#### [Problem to work on]
Set every entry below down once more, exactly as it stands, without images.

The data Block Start

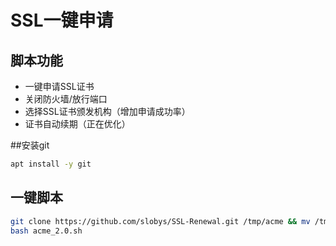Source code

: # SSL一键申请
## 脚本功能
* 一键申请SSL证书  
* 关闭防火墙/放行端口  
* 选择SSL证书颁发机构（增加申请成功率）  
* 证书自动续期（正在优化）  

##安装git
```bash
apt install -y git 
```
## 一键脚本
```bash
git clone https://github.com/slobys/SSL-Renewal.git /tmp/acme && mv /tmp/acme/* /root
bash acme_2.0.sh
```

The data Block End

#### [Output for this exercise]
Source code

: # SSL一键申请
## 脚本功能
* 一键申请SSL证书  
* 关闭防火墙/放行端口  
* 选择SSL证书颁发机构（增加申请成功率）  
* 证书自动续期（正在优化）  

##安装git
```bash
apt install -y git 
```
## 一键脚本
```bash
git clone https://github.com/slobys/SSL-Renewal.git /tmp/acme && mv /tmp/acme/* /root
bash acme_2.0.sh
```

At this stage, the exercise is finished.